Retarder l’obéissance, ce n’est pas nécessairement refuser la volonté de Dieu, mais c’est en ajourner l’accomplissement. Or, dans la perspective spirituelle, le temps fait partie intégrante de l’ordre divin. Quand Dieu parle, Il ne donne pas seulement une instruction, Il fixe aussi un moment. Obéir en dehors de ce moment, c’est parfois manquer le but même de l’obéissance.
L’obéissance retardée se justifie souvent par des raisonnements humains : attendre d’être prêt, d’avoir plus de moyens, plus de compréhension ou des conditions plus favorables. Pourtant, ces prétextes masquent souvent une peur, un attachement ou une résistance intérieure. Ainsi, le retard devient une forme subtile de désobéissance, car il place notre logique au-dessus de la voix reçue.
Spirituellement, le danger du report est qu’il endurcit progressivement la sensibilité de la conscience. Plus une instruction claire est différée, plus elle perd son urgence et son autorité dans le cœur. Ce qui demandait une réponse simple devient un sujet de débat intérieur, puis finit par être négligé.

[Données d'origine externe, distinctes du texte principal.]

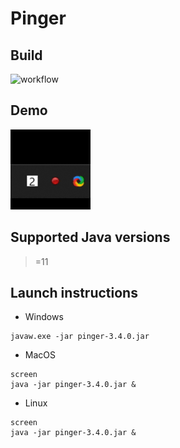 # Pinger

## Build 

![workflow](https://github.com/usermisterfive/Pinger/actions/workflows/maven.yml/badge.svg)

## Demo

![video](./demo.gif)

## Supported Java versions

>=11

## Launch instructions

- Windows 

```
javaw.exe -jar pinger-3.4.0.jar
```

- MacOS

```
screen
java -jar pinger-3.4.0.jar &
```

- Linux 

```
screen
java -jar pinger-3.4.0.jar &
```
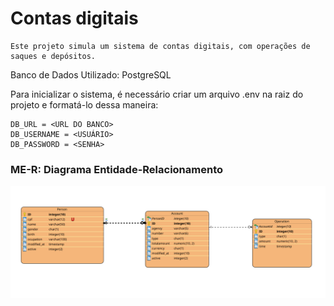# Contas digitais
    Este projeto simula um sistema de contas digitais, com operações de saques e depósitos.

Banco de Dados Utilizado: PostgreSQL

Para inicializar o sistema, é necessário criar um arquivo .env na raiz do projeto e formatá-lo dessa maneira:

```
DB_URL = <URL DO BANCO> 
DB_USERNAME = <USUÁRIO>
DB_PASSWORD = <SENHA>
```


### ME-R: Diagrama Entidade-Relacionamento
![img.png](img.png)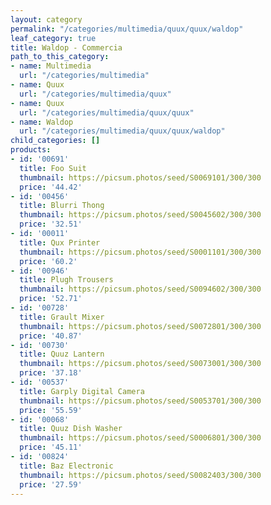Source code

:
 ```yaml
---
layout: category
permalink: "/categories/multimedia/quux/quux/waldop"
leaf_category: true
title: Waldop - Commercia
path_to_this_category:
- name: Multimedia
  url: "/categories/multimedia"
- name: Quux
  url: "/categories/multimedia/quux"
- name: Quux
  url: "/categories/multimedia/quux/quux"
- name: Waldop
  url: "/categories/multimedia/quux/quux/waldop"
child_categories: []
products:
- id: '00691'
  title: Foo Suit
  thumbnail: https://picsum.photos/seed/S0069101/300/300
  price: '44.42'
- id: '00456'
  title: Blurri Thong
  thumbnail: https://picsum.photos/seed/S0045602/300/300
  price: '32.51'
- id: '00011'
  title: Qux Printer
  thumbnail: https://picsum.photos/seed/S0001101/300/300
  price: '60.2'
- id: '00946'
  title: Plugh Trousers
  thumbnail: https://picsum.photos/seed/S0094602/300/300
  price: '52.71'
- id: '00728'
  title: Grault Mixer
  thumbnail: https://picsum.photos/seed/S0072801/300/300
  price: '40.87'
- id: '00730'
  title: Quuz Lantern
  thumbnail: https://picsum.photos/seed/S0073001/300/300
  price: '37.18'
- id: '00537'
  title: Garply Digital Camera
  thumbnail: https://picsum.photos/seed/S0053701/300/300
  price: '55.59'
- id: '00068'
  title: Quuz Dish Washer
  thumbnail: https://picsum.photos/seed/S0006801/300/300
  price: '45.11'
- id: '00824'
  title: Baz Electronic
  thumbnail: https://picsum.photos/seed/S0082403/300/300
  price: '27.59'
---
```

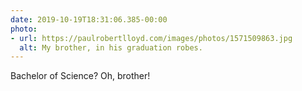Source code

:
 ```yaml
---
date: 2019-10-19T18:31:06.385-00:00
photo:
- url: https://paulrobertlloyd.com/images/photos/1571509863.jpg
  alt: My brother, in his graduation robes.
---
```

Bachelor of Science? Oh, brother!
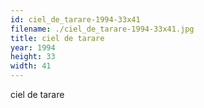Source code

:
 ```yaml
---
id: ciel_de_tarare-1994-33x41
filename: ./ciel_de_tarare-1994-33x41.jpg
title: ciel de tarare
year: 1994
height: 33
width: 41
---
```


ciel de tarare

Il est aussi important de noter que Dieu agit fréquemment dans l’immédiateté de la foi. L’obéissance ouvre la voie à l’action divine, tandis que l’hésitation prolonge l’attente. Retarder, c’est parfois retarder non seulement notre croissance, mais aussi les bénédictions, les délivrances ou les directions suivantes que Dieu souhaite accorder.
Ainsi, la véritable question n’est pas seulement si nous obéissons, mais quand nous obéissons. Une obéissance tardive peut conserver l’apparence de la soumission, tout en ayant perdu l’essence de la foi. La maturité spirituelle se reconnaît souvent à une réponse prompte, humble et confiante à la Parole reçue.
En définitive, l’obéissance authentique ne se négocie pas avec le temps. Elle répond à Dieu quand Il parle, sans attendre que toutes les conditions soient réunies, car elle sait que Celui qui ordonne est aussi Celui qui pourvoit.